After completing the course, some women made sewing as their basic occupation, and some intend to take sewing more seriously when they can buy their own sewing machine. For one of the slum women, however, the completion of the sewing course at the sisters had a different, especially from our European perspective, an unexpected impact on her life.
Sumana was always compared to her sister in her family. Although she had the opportunity to attend school, she wasn’t good at it, unlike her significantly more successful sister. So she has been told at home ever since she was little that nothing would ever come out of her.
When her mother found out about the course, she decided to send her to the course thinking, whether she would benefit from it or not, it should do her no harm.

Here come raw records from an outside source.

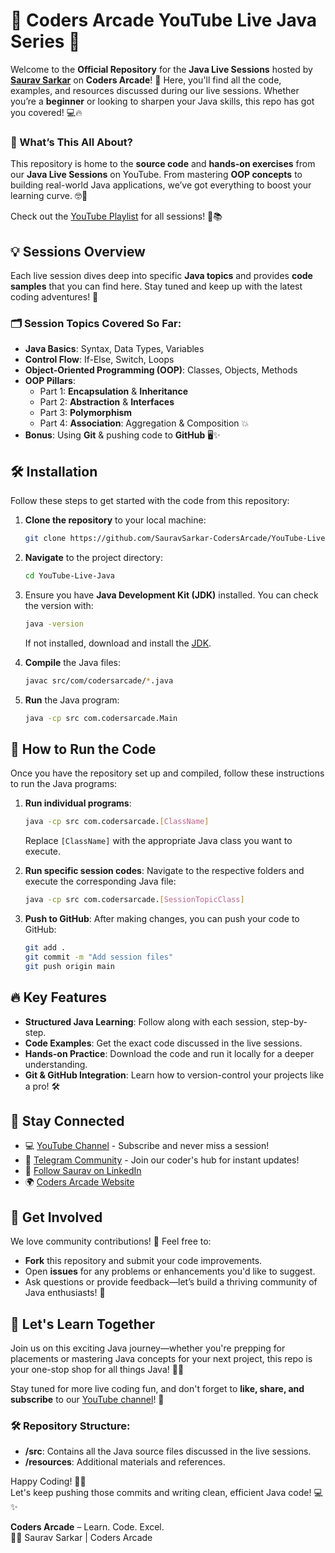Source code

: # 🎥 Coders Arcade YouTube Live Java Series 🚀

Welcome to the **Official Repository** for the **Java Live Sessions** hosted by [**Saurav Sarkar**](https://www.linkedin.com/in/saurav-sarkar-0b49251b1/) on **Coders Arcade**! 🎉 Here, you'll find all the code, examples, and resources discussed during our live sessions. Whether you’re a **beginner** or looking to sharpen your Java skills, this repo has got you covered! 💻🔥

### 🌟 What’s This All About?
This repository is home to the **source code** and **hands-on exercises** from our **Java Live Sessions** on YouTube. From mastering **OOP concepts** to building real-world Java applications, we’ve got everything to boost your learning curve. 🤓💪

Check out the [YouTube Playlist](https://youtube.com/playlist?list=PLx4LEkEdFArhODqtCKCmjMW_5k7BNCxEK) for all sessions! 🎥📚

## 💡 Sessions Overview

Each live session dives deep into specific **Java topics** and provides **code samples** that you can find here. Stay tuned and keep up with the latest coding adventures! 🚀

### 🗂️ Session Topics Covered So Far:
- **Java Basics**: Syntax, Data Types, Variables
- **Control Flow**: If-Else, Switch, Loops
- **Object-Oriented Programming (OOP)**: Classes, Objects, Methods
- **OOP Pillars**:
    - Part 1: **Encapsulation** & **Inheritance**
    - Part 2: **Abstraction** & **Interfaces**
    - Part 3: **Polymorphism**
    - Part 4: **Association**: Aggregation & Composition 💥
- **Bonus**: Using **Git** & pushing code to **GitHub** 🖥️✨

## 🛠️ Installation

Follow these steps to get started with the code from this repository:

1. **Clone the repository** to your local machine:
   ```bash
   git clone https://github.com/SauravSarkar-CodersArcade/YouTube-Live-Java.git
   ```
2. **Navigate** to the project directory:
   ```bash
   cd YouTube-Live-Java
   ```
3. Ensure you have **Java Development Kit (JDK)** installed. You can check the version with:
   ```bash
   java -version
   ```
   If not installed, download and install the [JDK](https://www.oracle.com/java/technologies/javase-jdk17-downloads.html).

4. **Compile** the Java files:
   ```bash
   javac src/com/codersarcade/*.java
   ```
5. **Run** the Java program:
   ```bash
   java -cp src com.codersarcade.Main
   ```

## 🚀 How to Run the Code

Once you have the repository set up and compiled, follow these instructions to run the Java programs:

1. **Run individual programs**:
   ```bash
   java -cp src com.codersarcade.[ClassName]
   ```
   Replace `[ClassName]` with the appropriate Java class you want to execute.

2. **Run specific session codes**:
   Navigate to the respective folders and execute the corresponding Java file:
   ```bash
   java -cp src com.codersarcade.[SessionTopicClass]
   ```

3. **Push to GitHub**:
   After making changes, you can push your code to GitHub:
   ```bash
   git add .
   git commit -m "Add session files"
   git push origin main
   ```

## 🔥 Key Features
- **Structured Java Learning**: Follow along with each session, step-by-step.
- **Code Examples**: Get the exact code discussed in the live sessions.
- **Hands-on Practice**: Download the code and run it locally for a deeper understanding.
- **Git & GitHub Integration**: Learn how to version-control your projects like a pro! 🛠️

## 📢 Stay Connected
- 💻 [YouTube Channel](https://www.youtube.com/c/CodersArcade) - Subscribe and never miss a session!
- 📢 [Telegram Community](https://t.me/codersarcade) - Join our coder's hub for instant updates!
- 🔗 [Follow Saurav on LinkedIn](https://www.linkedin.com/in/saurav-sarkar-0b49251b1/)
- 🌍 [Coders Arcade Website](https://www.codersarcade.in/)

## 💬 Get Involved
We love community contributions! 🎉 Feel free to:
- **Fork** this repository and submit your code improvements.
- Open **issues** for any problems or enhancements you'd like to suggest.
- Ask questions or provide feedback—let’s build a thriving community of Java enthusiasts! 💬

## 🎯 Let's Learn Together
Join us on this exciting Java journey—whether you're prepping for placements or mastering Java concepts for your next project, this repo is your one-stop shop for all things Java! 🎯🚀

Stay tuned for more live coding fun, and don't forget to **like, share, and subscribe** to our [YouTube channel](https://www.youtube.com/c/CodersArcade)! 🙌

### 🛠️ Repository Structure:
- **/src**: Contains all the Java source files discussed in the live sessions.
- **/resources**: Additional materials and references.

Happy Coding! 🎉🚀  
Let's keep pushing those commits and writing clean, efficient Java code! 💻✨

**Coders Arcade** – Learn. Code. Excel.  
👨‍💻 Saurav Sarkar | Coders Arcade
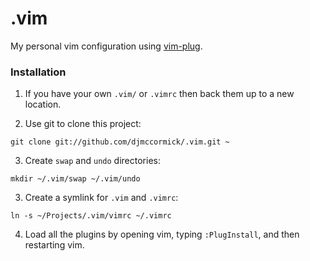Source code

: # .vim

My personal vim configuration using [vim-plug](https://github.com/junegunn/vim-plug).

### Installation

1. If you have your own `.vim/` or `.vimrc` then back them up to a new location.

2. Use git to clone this project:

```shell
git clone git://github.com/djmccormick/.vim.git ~
```

3. Create `swap` and `undo` directories:

```shell
mkdir ~/.vim/swap ~/.vim/undo
```

3. Create a symlink for `.vim` and `.vimrc`:

```shell
ln -s ~/Projects/.vim/vimrc ~/.vimrc
```

4. Load all the plugins by opening vim, typing `:PlugInstall`, and then restarting vim.
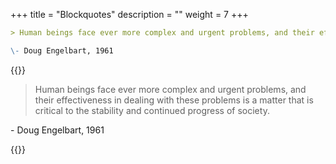 +++
title = "Blockquotes"
description = ""
weight = 7
+++


```md
> Human beings face ever more complex and urgent problems, and their effectiveness in dealing with these problems is a matter that is critical to the stability and continued progress of society.

\- Doug Engelbart, 1961
```

{{<revealjs theme="black" progress="true" controls="true">}}

> Human beings face ever more complex and urgent problems, and their effectiveness in dealing with these problems is a matter that is critical to the stability and continued progress of society.

\- Doug Engelbart, 1961

{{</revealjs>}}
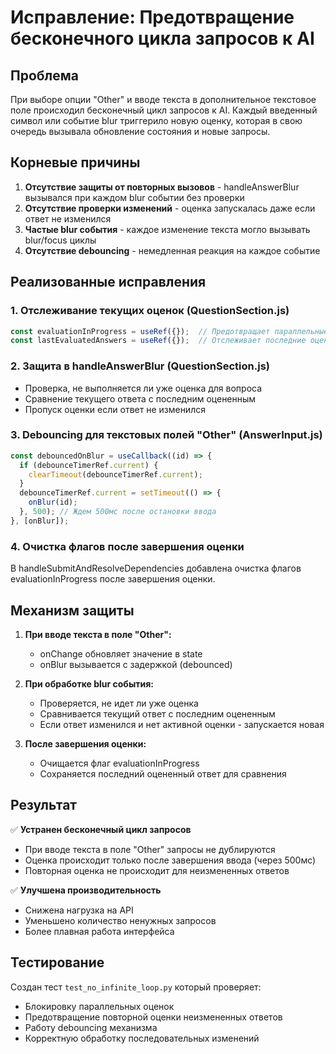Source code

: # Исправление: Предотвращение бесконечного цикла запросов к AI

## Проблема
При выборе опции "Other" и вводе текста в дополнительное текстовое поле происходил бесконечный цикл запросов к AI. Каждый введенный символ или событие blur триггерило новую оценку, которая в свою очередь вызывала обновление состояния и новые запросы.

## Корневые причины
1. **Отсутствие защиты от повторных вызовов** - handleAnswerBlur вызывался при каждом blur событии без проверки
2. **Отсутствие проверки изменений** - оценка запускалась даже если ответ не изменился
3. **Частые blur события** - каждое изменение текста могло вызывать blur/focus циклы
4. **Отсутствие debouncing** - немедленная реакция на каждое событие

## Реализованные исправления

### 1. Отслеживание текущих оценок (QuestionSection.js)
```javascript
const evaluationInProgress = useRef({});  // Предотвращает параллельные оценки
const lastEvaluatedAnswers = useRef({});  // Отслеживает последние оцененные ответы
```

### 2. Защита в handleAnswerBlur (QuestionSection.js)
- Проверка, не выполняется ли уже оценка для вопроса
- Сравнение текущего ответа с последним оцененным
- Пропуск оценки если ответ не изменился

### 3. Debouncing для текстовых полей "Other" (AnswerInput.js)
```javascript
const debouncedOnBlur = useCallback((id) => {
  if (debounceTimerRef.current) {
    clearTimeout(debounceTimerRef.current);
  }
  debounceTimerRef.current = setTimeout(() => {
    onBlur(id);
  }, 500); // Ждем 500мс после остановки ввода
}, [onBlur]);
```

### 4. Очистка флагов после завершения оценки
В handleSubmitAndResolveDependencies добавлена очистка флагов evaluationInProgress после завершения оценки.

## Механизм защиты

1. **При вводе текста в поле "Other":**
   - onChange обновляет значение в state
   - onBlur вызывается с задержкой (debounced)
   
2. **При обработке blur события:**
   - Проверяется, не идет ли уже оценка
   - Сравнивается текущий ответ с последним оцененным
   - Если ответ изменился и нет активной оценки - запускается новая

3. **После завершения оценки:**
   - Очищается флаг evaluationInProgress
   - Сохраняется последний оцененный ответ для сравнения

## Результат

✅ **Устранен бесконечный цикл запросов**
- При вводе текста в поле "Other" запросы не дублируются
- Оценка происходит только после завершения ввода (через 500мс)
- Повторная оценка не происходит для неизмененных ответов

✅ **Улучшена производительность**
- Снижена нагрузка на API
- Уменьшено количество ненужных запросов
- Более плавная работа интерфейса

## Тестирование

Создан тест `test_no_infinite_loop.py` который проверяет:
- Блокировку параллельных оценок
- Предотвращение повторной оценки неизмененных ответов
- Работу debouncing механизма
- Корректную обработку последовательных изменений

Contrary to expectations, however, Sumana proved to be very successful in the course. She was among the top three of the 40 participants, though she had never done sewing before. After a seven-month course, the course leader felt that she was already good enough to open her own sewing workshop.
When her relatives learned that Sumana had come up with her own profession to support her family as needed, they decided to raise money for her wedding. In India, marriage for the bride’s family is a very expensive affair, for which the family saves ten and more years. According to Sister Saleena, before that, they were not ready to finance her wedding, and without this and without proper dowry she would not be able to get married in India.
Today, Sumana has her own profession from which to live and her own family. The course brought to light the hidden talent that she might not otherwise have discovered. We visited her in a neat and tidy house in the slum where she also has her own sewing machine. Sumana approached us smiling, with her seven-month-old son, her first child. She told us that the course gave her a lot. She gave the impression that she was very happy with her current life.